Warning

You are reading the documentation related to the development version. Go here if you are looking for the documentation of the stable release.

Partial Least Squares Regression (PLSRegression)

[1]:
import spectrochempy as scp
  SpectroChemPy's API - v.0.6.9.dev9
© Copyright 2014-2024 - A.Travert & C.Fernandez @ LCS

Introduction

PLSRegression (standing for Partial Least Squares regression ) is a statistical method to estimate \(n \times l\) dependant or predicted variables \(Y\) from \(n \times m\) explanatory or observed variables \(X\) by projecting both of them on new spaces spanned by \(k\) latent variables, according to the master equations :

\[X = S_X L_X^T + E_X\]
\[Y = S_Y L_Y^T + E_Y\]
\[S_X, S_y = \textrm{argmax}_{S_X, S_Y}(\textrm{cov}(S_X, S_Y))\]
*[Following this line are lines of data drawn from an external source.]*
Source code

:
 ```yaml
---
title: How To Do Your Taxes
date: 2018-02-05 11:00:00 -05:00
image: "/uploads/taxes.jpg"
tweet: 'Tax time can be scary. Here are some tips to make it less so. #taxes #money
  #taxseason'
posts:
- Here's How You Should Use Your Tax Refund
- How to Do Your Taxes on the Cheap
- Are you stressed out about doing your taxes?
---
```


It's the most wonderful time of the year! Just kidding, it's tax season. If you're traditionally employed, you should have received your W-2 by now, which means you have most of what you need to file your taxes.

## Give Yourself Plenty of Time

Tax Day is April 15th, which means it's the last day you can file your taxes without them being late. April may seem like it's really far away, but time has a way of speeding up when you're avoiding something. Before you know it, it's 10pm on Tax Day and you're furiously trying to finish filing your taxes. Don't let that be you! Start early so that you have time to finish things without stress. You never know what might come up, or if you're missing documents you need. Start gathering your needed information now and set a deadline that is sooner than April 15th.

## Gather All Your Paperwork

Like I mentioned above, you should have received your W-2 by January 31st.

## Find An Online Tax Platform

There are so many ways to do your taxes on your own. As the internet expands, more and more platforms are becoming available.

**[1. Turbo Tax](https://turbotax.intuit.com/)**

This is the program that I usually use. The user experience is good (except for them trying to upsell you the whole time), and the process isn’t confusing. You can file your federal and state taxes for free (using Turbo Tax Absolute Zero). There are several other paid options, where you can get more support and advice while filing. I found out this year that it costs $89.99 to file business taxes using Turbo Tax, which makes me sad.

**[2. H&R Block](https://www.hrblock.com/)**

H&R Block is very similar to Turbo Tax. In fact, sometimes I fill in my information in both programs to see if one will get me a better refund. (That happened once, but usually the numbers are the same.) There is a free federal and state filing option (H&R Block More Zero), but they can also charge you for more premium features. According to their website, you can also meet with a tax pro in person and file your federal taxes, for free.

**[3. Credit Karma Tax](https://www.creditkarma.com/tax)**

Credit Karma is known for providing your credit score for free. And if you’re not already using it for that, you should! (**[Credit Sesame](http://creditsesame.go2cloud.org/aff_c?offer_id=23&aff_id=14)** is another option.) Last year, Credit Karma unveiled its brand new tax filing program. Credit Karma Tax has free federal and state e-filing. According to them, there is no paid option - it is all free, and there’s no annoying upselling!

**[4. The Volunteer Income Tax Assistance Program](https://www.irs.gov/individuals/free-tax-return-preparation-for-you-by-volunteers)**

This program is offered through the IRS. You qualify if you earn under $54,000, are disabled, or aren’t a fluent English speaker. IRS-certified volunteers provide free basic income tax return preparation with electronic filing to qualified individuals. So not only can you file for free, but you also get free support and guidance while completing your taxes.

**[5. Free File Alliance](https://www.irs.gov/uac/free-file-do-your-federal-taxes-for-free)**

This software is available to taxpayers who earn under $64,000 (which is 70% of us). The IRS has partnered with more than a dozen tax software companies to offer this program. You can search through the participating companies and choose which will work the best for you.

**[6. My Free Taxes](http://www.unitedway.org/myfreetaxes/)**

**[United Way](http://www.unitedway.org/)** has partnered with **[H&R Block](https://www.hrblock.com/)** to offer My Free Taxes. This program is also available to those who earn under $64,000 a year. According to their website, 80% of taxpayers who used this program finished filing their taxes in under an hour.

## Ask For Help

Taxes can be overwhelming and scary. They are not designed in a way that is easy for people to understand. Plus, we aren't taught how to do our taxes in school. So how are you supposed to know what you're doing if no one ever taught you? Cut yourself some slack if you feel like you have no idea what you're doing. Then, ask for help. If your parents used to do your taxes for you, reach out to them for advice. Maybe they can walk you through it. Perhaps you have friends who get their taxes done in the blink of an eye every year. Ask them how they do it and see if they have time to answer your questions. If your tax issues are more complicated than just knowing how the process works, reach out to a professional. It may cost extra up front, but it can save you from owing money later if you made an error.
\(S_X\) and \(S_Y\) are \(n \times k\) matrices often called score matrices, and \(L_X^T\) and \(L_Y^T\) are, respectively, \(k \times l\) and \(k \times m\) loading matrices. Matrices \(E_X\) and \(E_Y\) are the error terms or residuals. As indicated by the third equation, the decompositions of \(X\) and \(Y\) are made to maximise the covariance of the score matrices.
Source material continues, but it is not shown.